_Dataset content_:

+===+

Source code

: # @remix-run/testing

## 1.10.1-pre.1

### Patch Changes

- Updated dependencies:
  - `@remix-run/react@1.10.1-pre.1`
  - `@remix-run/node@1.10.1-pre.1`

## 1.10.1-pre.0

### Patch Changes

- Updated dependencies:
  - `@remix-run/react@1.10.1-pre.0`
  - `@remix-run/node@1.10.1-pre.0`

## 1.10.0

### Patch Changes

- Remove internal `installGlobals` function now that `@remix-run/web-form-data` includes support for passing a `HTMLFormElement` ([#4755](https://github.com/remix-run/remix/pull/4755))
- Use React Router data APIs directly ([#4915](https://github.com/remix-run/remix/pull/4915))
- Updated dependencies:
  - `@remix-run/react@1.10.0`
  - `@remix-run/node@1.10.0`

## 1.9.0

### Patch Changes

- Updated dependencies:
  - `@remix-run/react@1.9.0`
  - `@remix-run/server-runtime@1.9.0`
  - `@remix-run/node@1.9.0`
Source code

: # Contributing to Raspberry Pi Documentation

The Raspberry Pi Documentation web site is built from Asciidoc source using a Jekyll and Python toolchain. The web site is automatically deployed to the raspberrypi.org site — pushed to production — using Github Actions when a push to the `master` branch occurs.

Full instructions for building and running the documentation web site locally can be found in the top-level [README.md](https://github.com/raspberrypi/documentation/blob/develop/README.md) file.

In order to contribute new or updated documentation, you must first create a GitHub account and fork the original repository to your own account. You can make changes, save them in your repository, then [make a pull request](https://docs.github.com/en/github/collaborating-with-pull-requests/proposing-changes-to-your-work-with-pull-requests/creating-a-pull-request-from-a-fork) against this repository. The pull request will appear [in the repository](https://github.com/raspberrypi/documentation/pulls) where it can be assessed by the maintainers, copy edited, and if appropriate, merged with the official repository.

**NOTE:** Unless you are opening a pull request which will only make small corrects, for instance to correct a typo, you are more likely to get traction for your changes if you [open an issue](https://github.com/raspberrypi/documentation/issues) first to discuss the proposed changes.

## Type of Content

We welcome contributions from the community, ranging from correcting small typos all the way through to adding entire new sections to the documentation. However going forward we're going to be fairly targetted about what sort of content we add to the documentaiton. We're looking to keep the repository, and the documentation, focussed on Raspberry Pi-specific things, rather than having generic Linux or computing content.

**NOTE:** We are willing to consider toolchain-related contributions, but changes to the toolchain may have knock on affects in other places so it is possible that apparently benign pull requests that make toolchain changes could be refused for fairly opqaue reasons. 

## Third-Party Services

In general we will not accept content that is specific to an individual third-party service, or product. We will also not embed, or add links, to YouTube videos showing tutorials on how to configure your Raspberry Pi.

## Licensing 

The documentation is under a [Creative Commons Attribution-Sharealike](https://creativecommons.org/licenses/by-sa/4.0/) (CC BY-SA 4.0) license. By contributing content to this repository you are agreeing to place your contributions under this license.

+===+

_Required work_: Look over the records above and filter for each line with the word "node".

_Solution to the exercise_:
  - `@remix-run/node@1.10.1-pre.1`
  - `@remix-run/node@1.10.1-pre.0`
  - `@remix-run/node@1.10.0`
  - `@remix-run/node@1.9.0`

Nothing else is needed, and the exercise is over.